By Christopher Ketcham
In this rotten business of freelance magazine writing there’s almost no assignment in which the issue of objectivity fails to rise up like the miasma it is. Any writer who puts his mind on the matter knows that no human being is objective, which is the reason writers sit down at the page in the first place. The writer, an inherently subjective force, will not be divorced from the writing, though God knows there are quacks in the news business who are trying. Computers might achieve this end. Also, certain types of house cats are objective: They know exactly what the truth is, and it is them.
So whence the delusional obsession with “objectivity” in the journalism schools and the pages of the Gray Lady et al.? The pretense and veneer of objectivity is the goal. This renders idiot mistakes and outright falsities so much easier to sell to the public. After all, the marketer of the junk is presented as the all-seeing eye, an authority no less unerring than the babblers at Delphi, no less the product of superstition. Whether we like it or not—whether we recognize it or not—the culture credits “objectivity” in the journalistic establishment as the product of powers greater than known. The news-clown jabbers on screen, says this or that is so ... and, lo, it is so. More likely it’s “All the News That’s Shit to Print.”
Let’s not forget that this sleight of hand gets innocent people killed and maimed—see The New York Times’ “objective coverage” of the run-up to the invasion of Iraq. If there’s a lesson here, it’s that whenever you hear of governments and organizations fomenting, preparing for or making war, be prejudiced on the side of peace; this is un-American, I know. Whenever you hear a government spokesman speak, your objective assessment should be that he’s lying—this is only logical consistency. Be prejudiced, in fact, against persons associated with organizations large or small, be they members of government, private industry or a block association. Be biased in favor of the lone man against whatever or whoever colludes against men acting alone. For my part, I’ll take the word of the skankiest street hustler over the police commissioner, the buzzing of the gnat over the scream of the 10 gorillas.

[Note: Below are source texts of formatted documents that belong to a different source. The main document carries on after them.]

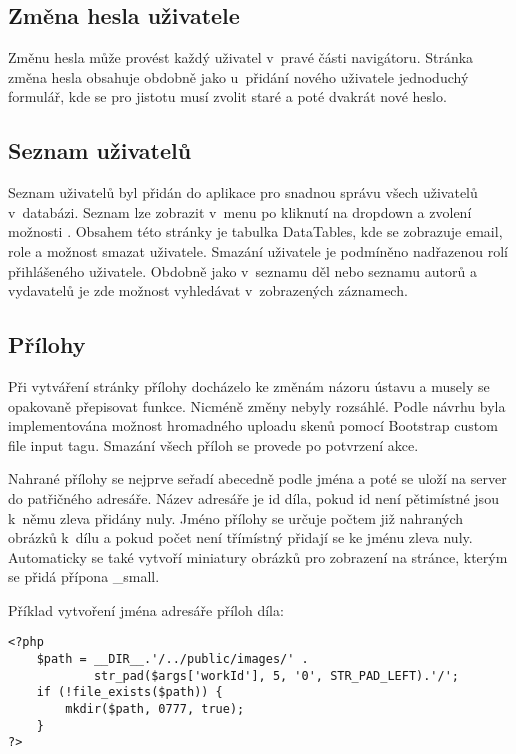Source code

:         \subsection{Změna hesla uživatele}
            Změnu hesla může provést každý uživatel v~pravé části navigátoru. Stránka změna hesla obsahuje obdobně jako u~přidání nového uživatele jednoduchý formulář, kde se pro jistotu musí zvolit staré a poté dvakrát nové heslo.
            
        \subsection{Seznam uživatelů}
            Seznam uživatelů byl přidán do aplikace pro snadnou správu všech uživatelů v~databázi. Seznam lze zobrazit v~menu po kliknutí na dropdown a zvolení možnosti . Obsahem této stránky je tabulka DataTables, kde se zobrazuje email, role a možnost smazat uživatele. Smazání uživatele je podmíněno nadřazenou rolí přihlášeného uživatele. Obdobně jako v~seznamu děl nebo seznamu autorů a vydavatelů je zde možnost vyhledávat v~zobrazených záznamech.
        
        \subsection{Přílohy}
            Při vytváření stránky přílohy docházelo ke změnám názoru ústavu a musely se opakovaně přepisovat funkce. Nicméně změny nebyly rozsáhlé. Podle návrhu byla implementována možnost hromadného uploadu skenů pomocí Bootstrap custom file input tagu. Smazání všech příloh se provede po potvrzení akce.
            
            Nahrané přílohy se nejprve seřadí abecedně podle jména a poté se uloží na server do patřičného adresáře. Název adresáře je id díla, pokud id není pětimístné jsou k~němu zleva přidány nuly. Jméno přílohy se určuje počtem již nahraných obrázků k~dílu a pokud počet není třímístný přidají se ke jménu zleva nuly. Automaticky se také vytvoří miniatury obrázků pro zobrazení na stránce, kterým se přidá přípona \_small.
            
            Příklad vytvoření jména adresáře příloh díla:
            \pagebreak
            \begin{verbatim}
<?php
    $path = __DIR__.'/../public/images/' .
            str_pad($args['workId'], 5, '0', STR_PAD_LEFT).'/';
    if (!file_exists($path)) {
        mkdir($path, 0777, true);
    }
?>
            \end{verbatim}
            
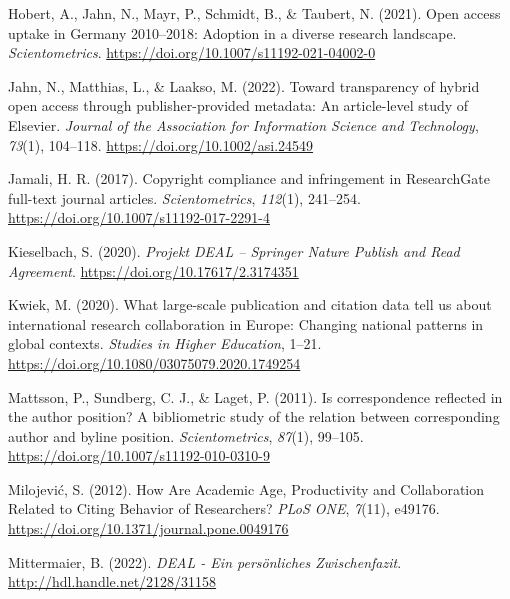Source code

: \documentclass[
]{article}
\newlength{\cslhangindent}
\newlength{\cslentryspacingunit} %
\newenvironment{CSLReferences}[2] %
 {%
  \setlength{\parindent}{0pt}
  \ifodd #1
  \let\oldpar\par
  \def\par{\hangindent=\cslhangindent\oldpar}
  \fi
  \setlength{\parskip}{#2\cslentryspacingunit}
 }%
 {}
\begin{document}
\begin{CSLReferences}{1}{0}
\leavevmode{}%
Hobert, A., Jahn, N., Mayr, P., Schmidt, B., \& Taubert, N. (2021). Open access uptake in {Germany} 2010--2018: Adoption in a diverse research landscape. \emph{Scientometrics}. \url{https://doi.org/10.1007/s11192-021-04002-0}

\leavevmode{}%
Jahn, N., Matthias, L., \& Laakso, M. (2022). Toward transparency of hybrid open access through publisher-provided metadata: An article-level study of {Elsevier}. \emph{Journal of the Association for Information Science and Technology}, \emph{73}(1), 104--118. \url{https://doi.org/10.1002/asi.24549}

\leavevmode{}%
Jamali, H. R. (2017). Copyright compliance and infringement in {ResearchGate} full-text journal articles. \emph{Scientometrics}, \emph{112}(1), 241--254. \url{https://doi.org/10.1007/s11192-017-2291-4}

\leavevmode{}%
Kieselbach, S. (2020). \emph{Projekt {DEAL} -- {Springer} {Nature} {Publish} and {Read} {Agreement}}. \url{https://doi.org/10.17617/2.3174351}

\leavevmode{}%
Kwiek, M. (2020). What large-scale publication and citation data tell us about international research collaboration in {Europe}: Changing national patterns in global contexts. \emph{Studies in Higher Education}, 1--21. \url{https://doi.org/10.1080/03075079.2020.1749254}

\leavevmode{}%
Mattsson, P., Sundberg, C. J., \& Laget, P. (2011). Is correspondence reflected in the author position? {A} bibliometric study of the relation between corresponding author and byline position. \emph{Scientometrics}, \emph{87}(1), 99--105. \url{https://doi.org/10.1007/s11192-010-0310-9}

\leavevmode{}%
Milojević, S. (2012). How {Are} {Academic} {Age}, {Productivity} and {Collaboration} {Related} to {Citing} {Behavior} of {Researchers}? \emph{PLoS ONE}, \emph{7}(11), e49176. \url{https://doi.org/10.1371/journal.pone.0049176}

\leavevmode{}%
Mittermaier, B. (2022). \emph{{DEAL} - {E}in persönliches {Z}wischenfazit}. \url{http://hdl.handle.net/2128/31158}


\end{CSLReferences}
\end{document}
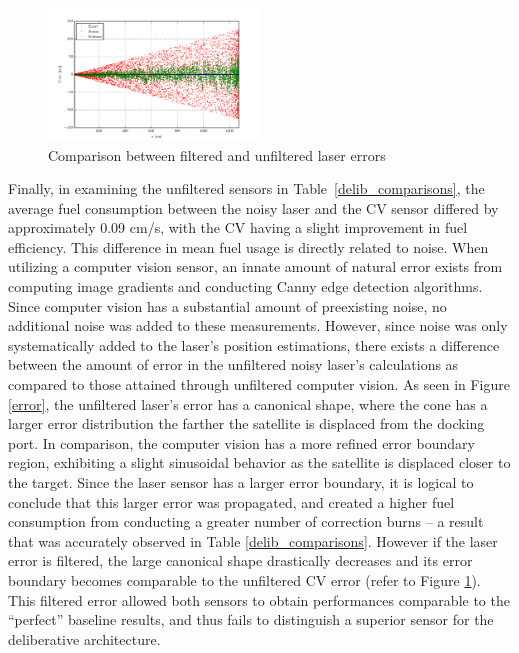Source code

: \documentclass[journal, 10pt]{IEEEtran}
\begin{document}
\begin{figure}
\begin{center}
\includegraphics[width=0.5\textwidth]{figures/lasererror.pdf}
\caption{Comparison between filtered and unfiltered laser errors}
\label{laser_error}
\end{center}
\end{figure}

Finally, in examining the unfiltered sensors in Table~\ref{delib_comparisons}, the average fuel consumption between the noisy laser and the CV sensor differed by approximately 0.09 cm/s, with the CV having a slight improvement in fuel efficiency. This difference in mean fuel usage is directly related to noise. When utilizing a computer vision sensor, an innate amount of natural error exists from computing image gradients and conducting Canny edge detection algorithms. Since computer vision has a substantial amount of preexisting noise, no additional noise was added to these measurements. However, since noise was only systematically added to the laser's position estimations, there exists a difference between the amount of error in the unfiltered noisy laser's calculations as compared to those attained through unfiltered computer vision. As seen in Figure \ref{error}, the unfiltered laser's error has a canonical shape, where the cone has a larger error distribution the farther the satellite is displaced from the docking port. In comparison, the computer vision has a more refined error boundary region, exhibiting a slight sinusoidal behavior as the satellite is displaced closer to the target. Since the laser sensor has a larger error boundary, it is logical to conclude that this larger error was propagated, and created a higher fuel consumption from conducting a greater number of correction burns -- a result that was accurately observed in Table \ref{delib_comparisons}. However if the laser error is filtered, the large canonical shape drastically decreases and its error boundary becomes comparable to the unfiltered CV error (refer to Figure \ref{laser_error}). This filtered error allowed both sensors to obtain performances comparable to the ``perfect'' baseline results, and thus fails to distinguish a superior sensor for the deliberative architecture. 
\end{document}
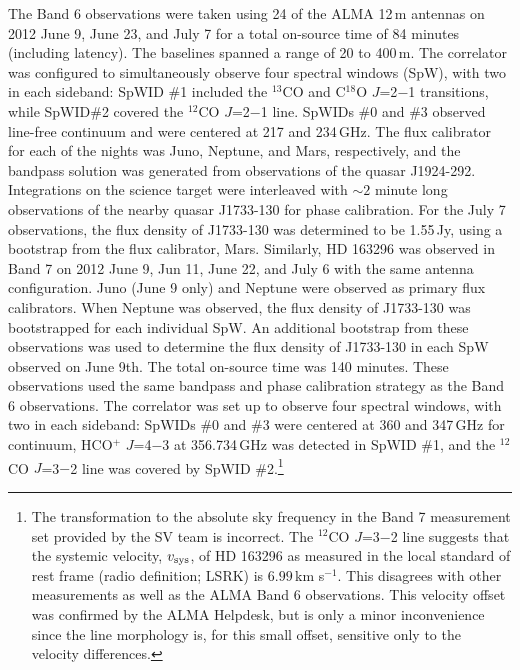The Band 6 observations were taken using 24 of the ALMA 12\,m antennas on 2012 
June 9, June 23, and July 7 for a total on-source time of 84 minutes (including 
latency).  The baselines spanned a range of 20 to 400\,m.  The correlator was 
configured to simultaneously observe four spectral windows (SpW), with two in 
each sideband:  SpWID \#1 included the $^{13}$CO and C$^{18}$O $J$=2$-$1
transitions, while SpWID\#2 covered the  $^{12}$CO $J$=2$-$1 line.  SpWIDs \#0 
and \#3 observed line-free continuum \citep[but see][]{qi13} and were centered 
at 217 and 234\,GHz.  The flux calibrator for each of the nights was Juno, 
Neptune, and Mars, respectively, and the bandpass solution was generated from 
observations of the quasar J1924-292.  Integrations on the science target were 
interleaved with $\sim 2$ minute long observations of the nearby quasar 
J1733-130 for phase calibration.  For the July 7 observations, the flux density 
of J1733-130 was determined to be 1.55\,Jy, using a bootstrap from the flux 
calibrator, Mars.  Similarly, HD 163296 was observed in Band 7 on 2012 June 9, 
Jun 11, June 22, and July 6 with the same antenna configuration.  Juno (June 9 
only) and Neptune were observed as primary flux calibrators.  When Neptune was 
observed, the flux density of J1733-130 was bootstrapped for each individual 
SpW.  An additional bootstrap from these observations was used to determine the 
flux density of J1733-130 in each SpW observed on June 9th.  The total 
on-source time was 140 minutes.  These observations used the same bandpass and 
phase calibration strategy as the Band 6 observations.  The correlator was set 
up to observe four spectral windows, with two in each sideband: SpWIDs \#0 and 
\#3 were centered at 360 and 347\,GHz for continuum, HCO$^+$ $J$=4$-$3 at 
356.734\,GHz was detected in SpWID \#1, and the $^{12}$CO $J$=3$-$2 line was 
covered by SpWID \#2.\footnote{The transformation to the absolute sky frequency 
in the Band 7 measurement set provided by the SV team is incorrect.  The 
$^{12}$CO $J$=3$-$2 line suggests that the systemic velocity, $v_{\rm sys}$, of 
HD 163296 as measured in the local standard of rest frame (radio definition; 
LSRK) is $6.99$\,km s$^{-1}$.  This disagrees with other measurements 
\citep[$v_{\rm sys}=5.8$\,km s$^{-1}$;][]{mannings97,isella07,hughes08} as well 
as the ALMA Band 6 observations.  This velocity offset was confirmed by the ALMA
Helpdesk, but is only a minor inconvenience since the line morphology is, for 
this small offset, sensitive only to the velocity differences.}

Perhaps the most poisonous delusion that today blinds the magazine business in particular is the notion of the so-called news peg, which is the Trojan horse for beating out the competitors and selling ads while attempting to inform the public (this last not a necessity, perhaps even an afterthought). Ron Rosenbaum, in his collection of magazine work “The Secret Parts of Fortune,” sums up the problem. “The peg—for those blessedly unfamiliar with this innocent looking but insidious little magazine-jargon word—is shorthand for the topical rationale for assigning or running a piece,” writes Rosenbaum. “Most often, lately anyway, shorthand for what about-to-be released movie does this story tie into, and can we get the piece before the movie’s release date because we won’t care about it afterward. The peg is, I believe, the bane, the self-destruction of magazine journalism.” Why? Because magazine articles, like good books, are supposed to make news, bring out into the open the unheard of, the strange, the new. Rosenbaum continues: “I’m just against the doctrine [that] defines topical in the most obvious way—the way most attached to the timetables of the publicity-industrial complex. I prefer things that become topical because some obsessed writer cares about it enough to compel attention to it.”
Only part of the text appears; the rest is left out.